EXERCISE MATERIAL =
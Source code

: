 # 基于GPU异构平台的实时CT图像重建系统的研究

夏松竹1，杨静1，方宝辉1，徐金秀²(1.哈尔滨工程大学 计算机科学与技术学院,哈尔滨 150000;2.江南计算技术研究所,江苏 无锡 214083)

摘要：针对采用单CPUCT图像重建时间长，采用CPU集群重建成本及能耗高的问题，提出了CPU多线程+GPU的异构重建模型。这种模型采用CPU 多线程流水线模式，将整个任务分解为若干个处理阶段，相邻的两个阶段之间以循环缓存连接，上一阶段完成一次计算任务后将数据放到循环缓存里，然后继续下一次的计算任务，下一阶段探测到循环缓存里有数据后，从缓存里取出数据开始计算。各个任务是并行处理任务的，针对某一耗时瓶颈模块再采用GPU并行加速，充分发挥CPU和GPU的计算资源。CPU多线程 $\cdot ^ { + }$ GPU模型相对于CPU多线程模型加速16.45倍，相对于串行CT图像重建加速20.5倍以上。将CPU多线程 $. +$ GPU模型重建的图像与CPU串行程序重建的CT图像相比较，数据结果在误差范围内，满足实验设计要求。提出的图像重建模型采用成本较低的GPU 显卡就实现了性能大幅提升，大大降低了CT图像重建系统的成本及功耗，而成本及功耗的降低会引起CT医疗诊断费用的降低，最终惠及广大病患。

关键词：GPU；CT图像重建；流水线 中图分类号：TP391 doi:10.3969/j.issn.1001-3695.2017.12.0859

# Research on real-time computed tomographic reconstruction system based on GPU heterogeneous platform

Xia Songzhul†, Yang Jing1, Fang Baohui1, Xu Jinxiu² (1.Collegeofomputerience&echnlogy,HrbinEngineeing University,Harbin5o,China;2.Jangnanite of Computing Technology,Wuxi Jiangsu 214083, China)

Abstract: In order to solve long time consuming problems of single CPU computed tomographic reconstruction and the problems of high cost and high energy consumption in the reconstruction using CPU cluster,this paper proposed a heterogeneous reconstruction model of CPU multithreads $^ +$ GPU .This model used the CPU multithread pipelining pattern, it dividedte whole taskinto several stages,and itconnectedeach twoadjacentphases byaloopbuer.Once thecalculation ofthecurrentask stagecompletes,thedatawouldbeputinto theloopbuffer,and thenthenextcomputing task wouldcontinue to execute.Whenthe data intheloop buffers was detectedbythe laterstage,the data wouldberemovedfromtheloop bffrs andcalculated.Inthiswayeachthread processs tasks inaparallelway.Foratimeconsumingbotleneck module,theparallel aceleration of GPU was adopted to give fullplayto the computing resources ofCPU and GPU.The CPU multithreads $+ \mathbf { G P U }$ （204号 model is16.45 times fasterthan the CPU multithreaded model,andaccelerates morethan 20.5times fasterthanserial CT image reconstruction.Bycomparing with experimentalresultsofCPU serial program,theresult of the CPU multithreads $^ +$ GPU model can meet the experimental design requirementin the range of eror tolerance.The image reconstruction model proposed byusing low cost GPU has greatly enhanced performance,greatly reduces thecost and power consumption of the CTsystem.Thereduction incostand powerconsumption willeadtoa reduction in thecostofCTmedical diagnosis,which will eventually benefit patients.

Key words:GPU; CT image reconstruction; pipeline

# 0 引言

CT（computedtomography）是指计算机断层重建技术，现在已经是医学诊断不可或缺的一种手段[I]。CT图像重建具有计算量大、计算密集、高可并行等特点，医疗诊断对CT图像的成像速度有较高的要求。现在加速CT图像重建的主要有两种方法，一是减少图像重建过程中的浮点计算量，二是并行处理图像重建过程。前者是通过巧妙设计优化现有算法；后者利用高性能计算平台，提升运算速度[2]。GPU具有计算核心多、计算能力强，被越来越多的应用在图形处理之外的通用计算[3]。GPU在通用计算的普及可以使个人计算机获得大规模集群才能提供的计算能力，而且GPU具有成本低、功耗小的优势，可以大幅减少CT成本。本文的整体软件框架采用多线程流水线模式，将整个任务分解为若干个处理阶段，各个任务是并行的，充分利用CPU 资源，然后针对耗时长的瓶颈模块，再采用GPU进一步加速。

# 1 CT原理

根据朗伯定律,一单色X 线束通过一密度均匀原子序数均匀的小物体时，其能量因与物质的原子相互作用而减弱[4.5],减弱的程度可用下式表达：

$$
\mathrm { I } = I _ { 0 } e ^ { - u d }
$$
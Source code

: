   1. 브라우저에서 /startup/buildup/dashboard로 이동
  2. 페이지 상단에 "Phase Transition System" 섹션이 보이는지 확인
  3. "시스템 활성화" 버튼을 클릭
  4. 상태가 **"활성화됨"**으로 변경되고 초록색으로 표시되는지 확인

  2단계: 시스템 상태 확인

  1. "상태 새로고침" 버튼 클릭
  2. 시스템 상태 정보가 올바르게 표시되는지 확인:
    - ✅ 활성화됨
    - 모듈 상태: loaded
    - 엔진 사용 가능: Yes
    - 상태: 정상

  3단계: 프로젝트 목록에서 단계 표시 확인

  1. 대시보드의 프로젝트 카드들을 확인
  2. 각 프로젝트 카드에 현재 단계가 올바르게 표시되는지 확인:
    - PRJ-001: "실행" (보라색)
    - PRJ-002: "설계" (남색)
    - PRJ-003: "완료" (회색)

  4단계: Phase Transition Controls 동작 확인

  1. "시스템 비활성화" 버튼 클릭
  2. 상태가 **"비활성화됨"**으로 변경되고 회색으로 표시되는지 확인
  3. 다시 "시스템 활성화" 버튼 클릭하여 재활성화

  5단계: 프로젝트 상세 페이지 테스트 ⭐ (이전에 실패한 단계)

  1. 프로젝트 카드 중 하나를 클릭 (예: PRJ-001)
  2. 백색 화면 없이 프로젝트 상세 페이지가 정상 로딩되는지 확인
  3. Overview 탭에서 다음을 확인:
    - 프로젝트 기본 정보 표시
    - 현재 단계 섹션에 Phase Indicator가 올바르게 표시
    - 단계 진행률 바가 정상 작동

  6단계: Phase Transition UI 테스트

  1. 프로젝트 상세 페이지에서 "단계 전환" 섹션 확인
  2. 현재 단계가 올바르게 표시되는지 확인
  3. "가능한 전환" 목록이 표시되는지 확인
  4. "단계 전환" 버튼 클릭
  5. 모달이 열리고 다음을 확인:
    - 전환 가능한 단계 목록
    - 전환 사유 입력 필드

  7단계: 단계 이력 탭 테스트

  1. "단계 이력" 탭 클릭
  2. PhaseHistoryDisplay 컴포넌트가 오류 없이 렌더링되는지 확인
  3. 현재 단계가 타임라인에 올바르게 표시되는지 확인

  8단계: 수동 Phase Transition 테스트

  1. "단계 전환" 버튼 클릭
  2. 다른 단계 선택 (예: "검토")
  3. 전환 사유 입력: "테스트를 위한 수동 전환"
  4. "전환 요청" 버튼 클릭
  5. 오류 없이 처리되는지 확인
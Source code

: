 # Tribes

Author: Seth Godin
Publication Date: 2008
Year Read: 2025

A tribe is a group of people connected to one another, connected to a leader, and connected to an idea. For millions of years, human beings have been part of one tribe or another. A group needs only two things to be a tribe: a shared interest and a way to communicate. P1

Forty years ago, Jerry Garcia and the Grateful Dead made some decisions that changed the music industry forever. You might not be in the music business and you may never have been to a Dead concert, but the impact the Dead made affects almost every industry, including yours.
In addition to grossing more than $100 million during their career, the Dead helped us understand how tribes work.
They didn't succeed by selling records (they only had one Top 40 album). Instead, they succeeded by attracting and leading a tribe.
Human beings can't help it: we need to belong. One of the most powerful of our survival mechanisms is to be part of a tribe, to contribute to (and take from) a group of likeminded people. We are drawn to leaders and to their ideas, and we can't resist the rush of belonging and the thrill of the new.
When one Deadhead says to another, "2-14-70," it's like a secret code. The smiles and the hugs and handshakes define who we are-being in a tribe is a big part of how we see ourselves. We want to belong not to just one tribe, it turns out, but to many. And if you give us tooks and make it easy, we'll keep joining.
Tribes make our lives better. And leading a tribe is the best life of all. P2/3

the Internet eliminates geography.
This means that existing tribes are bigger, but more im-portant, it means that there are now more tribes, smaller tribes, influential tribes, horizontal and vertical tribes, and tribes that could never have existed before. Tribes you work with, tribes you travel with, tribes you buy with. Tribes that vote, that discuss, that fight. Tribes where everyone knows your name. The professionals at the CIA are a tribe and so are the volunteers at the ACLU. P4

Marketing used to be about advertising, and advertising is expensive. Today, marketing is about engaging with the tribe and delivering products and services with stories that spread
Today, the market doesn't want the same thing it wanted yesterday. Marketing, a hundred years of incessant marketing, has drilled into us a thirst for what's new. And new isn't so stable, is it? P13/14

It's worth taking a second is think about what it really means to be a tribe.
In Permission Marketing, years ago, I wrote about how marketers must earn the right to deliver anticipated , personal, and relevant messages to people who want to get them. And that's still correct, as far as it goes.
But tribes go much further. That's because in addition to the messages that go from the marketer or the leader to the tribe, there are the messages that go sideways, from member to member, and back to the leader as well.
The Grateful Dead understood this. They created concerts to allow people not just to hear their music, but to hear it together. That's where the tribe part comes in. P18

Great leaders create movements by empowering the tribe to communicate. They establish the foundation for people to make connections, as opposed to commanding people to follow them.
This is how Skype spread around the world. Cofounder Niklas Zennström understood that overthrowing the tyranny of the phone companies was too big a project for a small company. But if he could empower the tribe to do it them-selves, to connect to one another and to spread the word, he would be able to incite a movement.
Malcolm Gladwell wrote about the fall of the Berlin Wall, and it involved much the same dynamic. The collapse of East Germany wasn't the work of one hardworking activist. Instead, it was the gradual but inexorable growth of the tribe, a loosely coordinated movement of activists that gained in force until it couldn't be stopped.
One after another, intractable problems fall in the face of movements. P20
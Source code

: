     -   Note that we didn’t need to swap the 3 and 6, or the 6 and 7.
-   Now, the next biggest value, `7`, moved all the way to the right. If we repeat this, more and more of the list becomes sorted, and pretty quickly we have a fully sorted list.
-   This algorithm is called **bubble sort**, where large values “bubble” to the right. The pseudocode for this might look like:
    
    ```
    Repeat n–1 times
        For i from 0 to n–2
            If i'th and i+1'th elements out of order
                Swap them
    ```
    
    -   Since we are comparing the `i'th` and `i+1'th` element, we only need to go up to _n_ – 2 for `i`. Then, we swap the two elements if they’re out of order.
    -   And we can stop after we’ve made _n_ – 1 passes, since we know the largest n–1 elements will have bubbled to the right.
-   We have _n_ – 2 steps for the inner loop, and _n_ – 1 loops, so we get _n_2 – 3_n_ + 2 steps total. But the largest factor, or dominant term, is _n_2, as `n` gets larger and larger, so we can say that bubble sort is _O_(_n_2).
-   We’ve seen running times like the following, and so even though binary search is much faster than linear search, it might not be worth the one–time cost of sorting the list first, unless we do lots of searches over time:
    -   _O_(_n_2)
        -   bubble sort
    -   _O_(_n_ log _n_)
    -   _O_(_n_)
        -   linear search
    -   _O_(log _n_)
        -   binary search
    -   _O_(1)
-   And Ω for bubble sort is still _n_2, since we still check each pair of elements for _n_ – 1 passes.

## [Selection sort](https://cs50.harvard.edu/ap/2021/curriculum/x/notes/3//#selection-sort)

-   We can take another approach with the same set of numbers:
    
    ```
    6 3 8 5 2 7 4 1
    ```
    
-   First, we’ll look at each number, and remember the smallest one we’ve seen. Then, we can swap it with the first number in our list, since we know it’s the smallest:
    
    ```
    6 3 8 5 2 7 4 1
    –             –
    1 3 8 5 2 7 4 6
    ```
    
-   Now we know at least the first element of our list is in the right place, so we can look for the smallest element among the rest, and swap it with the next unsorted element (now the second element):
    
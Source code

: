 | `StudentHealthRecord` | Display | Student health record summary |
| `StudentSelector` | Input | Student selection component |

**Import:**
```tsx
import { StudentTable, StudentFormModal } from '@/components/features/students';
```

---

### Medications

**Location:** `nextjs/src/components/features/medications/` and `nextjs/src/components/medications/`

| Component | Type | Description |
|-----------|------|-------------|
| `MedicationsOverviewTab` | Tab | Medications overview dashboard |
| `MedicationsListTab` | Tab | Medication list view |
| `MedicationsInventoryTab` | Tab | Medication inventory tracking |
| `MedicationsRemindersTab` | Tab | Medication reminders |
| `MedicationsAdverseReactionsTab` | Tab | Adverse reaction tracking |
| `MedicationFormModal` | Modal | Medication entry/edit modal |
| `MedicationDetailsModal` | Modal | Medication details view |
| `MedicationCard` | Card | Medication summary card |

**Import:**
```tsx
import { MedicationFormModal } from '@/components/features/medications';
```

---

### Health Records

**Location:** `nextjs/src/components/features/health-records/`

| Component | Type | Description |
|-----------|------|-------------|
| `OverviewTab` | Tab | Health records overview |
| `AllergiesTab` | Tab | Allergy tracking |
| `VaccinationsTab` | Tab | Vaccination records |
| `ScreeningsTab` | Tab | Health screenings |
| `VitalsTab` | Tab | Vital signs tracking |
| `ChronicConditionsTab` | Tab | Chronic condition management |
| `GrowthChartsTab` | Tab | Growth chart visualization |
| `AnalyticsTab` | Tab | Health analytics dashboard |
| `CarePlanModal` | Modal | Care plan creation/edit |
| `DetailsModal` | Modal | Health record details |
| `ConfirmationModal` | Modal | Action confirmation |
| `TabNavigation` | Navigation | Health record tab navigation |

TASK INSTRUCTIONS = Return exactly, please, the lines of the material from the first one down to and including the line where "GPU模型相对于CPU多线程模型加速16.45倍，相对于串行CT图像重建加速20.5倍以上。将CPU多线程 $. +$" appears.

RESPONSE TO THE TASK =
Source code

: # 基于GPU异构平台的实时CT图像重建系统的研究

夏松竹1，杨静1，方宝辉1，徐金秀²(1.哈尔滨工程大学 计算机科学与技术学院,哈尔滨 150000;2.江南计算技术研究所,江苏 无锡 214083)

摘要：针对采用单CPUCT图像重建时间长，采用CPU集群重建成本及能耗高的问题，提出了CPU多线程+GPU的异构重建模型。这种模型采用CPU 多线程流水线模式，将整个任务分解为若干个处理阶段，相邻的两个阶段之间以循环缓存连接，上一阶段完成一次计算任务后将数据放到循环缓存里，然后继续下一次的计算任务，下一阶段探测到循环缓存里有数据后，从缓存里取出数据开始计算。各个任务是并行处理任务的，针对某一耗时瓶颈模块再采用GPU并行加速，充分发挥CPU和GPU的计算资源。CPU多线程 $\cdot ^ { + }$ GPU模型相对于CPU多线程模型加速16.45倍，相对于串行CT图像重建加速20.5倍以上。将CPU多线程 $. +$ GPU模型重建的图像与CPU串行程序重建的CT图像相比较，数据结果在误差范围内，满足实验设计要求。提出的图像重建模型采用成本较低的GPU 显卡就实现了性能大幅提升，大大降低了CT图像重建系统的成本及功耗，而成本及功耗的降低会引起CT医疗诊断费用的降低，最终惠及广大病患。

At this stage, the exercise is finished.